Stored data entries
# # # # # # #

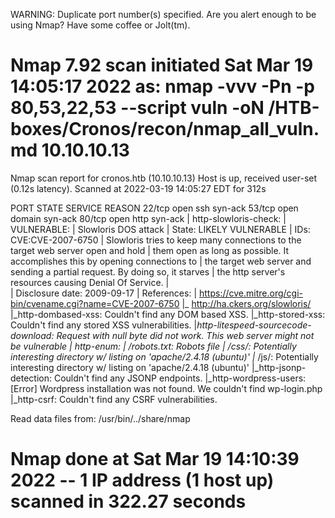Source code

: WARNING: Duplicate port number(s) specified.  Are you alert enough to be using Nmap?  Have some coffee or Jolt(tm).
# Nmap 7.92 scan initiated Sat Mar 19 14:05:17 2022 as: nmap -vvv -Pn -p 80,53,22,53 --script vuln -oN /HTB-boxes/Cronos/recon/nmap_all_vuln.md 10.10.10.13
Nmap scan report for cronos.htb (10.10.10.13)
Host is up, received user-set (0.12s latency).
Scanned at 2022-03-19 14:05:27 EDT for 312s

PORT   STATE SERVICE REASON
22/tcp open  ssh     syn-ack
53/tcp open  domain  syn-ack
80/tcp open  http    syn-ack
| http-slowloris-check: 
|   VULNERABLE:
|   Slowloris DOS attack
|     State: LIKELY VULNERABLE
|     IDs:  CVE:CVE-2007-6750
|       Slowloris tries to keep many connections to the target web server open and hold
|       them open as long as possible.  It accomplishes this by opening connections to
|       the target web server and sending a partial request. By doing so, it starves
|       the http server's resources causing Denial Of Service.
|       
|     Disclosure date: 2009-09-17
|     References:
|       https://cve.mitre.org/cgi-bin/cvename.cgi?name=CVE-2007-6750
|_      http://ha.ckers.org/slowloris/
|_http-dombased-xss: Couldn't find any DOM based XSS.
|_http-stored-xss: Couldn't find any stored XSS vulnerabilities.
|_http-litespeed-sourcecode-download: Request with null byte did not work. This web server might not be vulnerable
| http-enum: 
|   /robots.txt: Robots file
|   /css/: Potentially interesting directory w/ listing on 'apache/2.4.18 (ubuntu)'
|_  /js/: Potentially interesting directory w/ listing on 'apache/2.4.18 (ubuntu)'
|_http-jsonp-detection: Couldn't find any JSONP endpoints.
|_http-wordpress-users: [Error] Wordpress installation was not found. We couldn't find wp-login.php
|_http-csrf: Couldn't find any CSRF vulnerabilities.

Read data files from: /usr/bin/../share/nmap
# Nmap done at Sat Mar 19 14:10:39 2022 -- 1 IP address (1 host up) scanned in 322.27 seconds
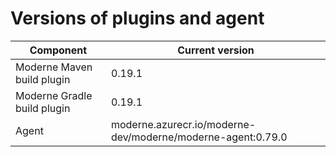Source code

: # Versions of plugins and agent

| Component                   | Current version                                             |
| --------------------------- | ----------------------------------------------------------- |
| Moderne Maven build plugin  | 0.19.1                                                      |
| Moderne Gradle build plugin | 0.19.1                                                      |
| Agent                       | moderne.azurecr.io/moderne-dev/moderne/moderne-agent:0.79.0 |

# # # # # # #

• PROBLEM DESCRIPTION: Repeat the records word for word. Any picture in them should be left out.

• ANSWER TO THIS TASK:
Source code

: WARNING: Duplicate port number(s) specified.  Are you alert enough to be using Nmap?  Have some coffee or Jolt(tm).
# Nmap 7.92 scan initiated Sat Mar 19 14:05:17 2022 as: nmap -vvv -Pn -p 80,53,22,53 --script vuln -oN /HTB-boxes/Cronos/recon/nmap_all_vuln.md 10.10.10.13
Nmap scan report for cronos.htb (10.10.10.13)
Host is up, received user-set (0.12s latency).
Scanned at 2022-03-19 14:05:27 EDT for 312s

PORT   STATE SERVICE REASON
22/tcp open  ssh     syn-ack
53/tcp open  domain  syn-ack
80/tcp open  http    syn-ack
| http-slowloris-check: 
|   VULNERABLE:
|   Slowloris DOS attack
|     State: LIKELY VULNERABLE
|     IDs:  CVE:CVE-2007-6750
|       Slowloris tries to keep many connections to the target web server open and hold
|       them open as long as possible.  It accomplishes this by opening connections to
|       the target web server and sending a partial request. By doing so, it starves
|       the http server's resources causing Denial Of Service.
|       
|     Disclosure date: 2009-09-17
|     References:
|       https://cve.mitre.org/cgi-bin/cvename.cgi?name=CVE-2007-6750
|_      http://ha.ckers.org/slowloris/
|_http-dombased-xss: Couldn't find any DOM based XSS.
|_http-stored-xss: Couldn't find any stored XSS vulnerabilities.
|_http-litespeed-sourcecode-download: Request with null byte did not work. This web server might not be vulnerable
| http-enum: 
|   /robots.txt: Robots file
|   /css/: Potentially interesting directory w/ listing on 'apache/2.4.18 (ubuntu)'
|_  /js/: Potentially interesting directory w/ listing on 'apache/2.4.18 (ubuntu)'
|_http-jsonp-detection: Couldn't find any JSONP endpoints.
|_http-wordpress-users: [Error] Wordpress installation was not found. We couldn't find wp-login.php
|_http-csrf: Couldn't find any CSRF vulnerabilities.

Read data files from: /usr/bin/../share/nmap
# Nmap done at Sat Mar 19 14:10:39 2022 -- 1 IP address (1 host up) scanned in 322.27 seconds
Source code

: # Versions of plugins and agent

| Component                   | Current version                                             |
| --------------------------- | ----------------------------------------------------------- |
| Moderne Maven build plugin  | 0.19.1                                                      |
| Moderne Gradle build plugin | 0.19.1                                                      |
| Agent                       | moderne.azurecr.io/moderne-dev/moderne/moderne-agent:0.79.0 |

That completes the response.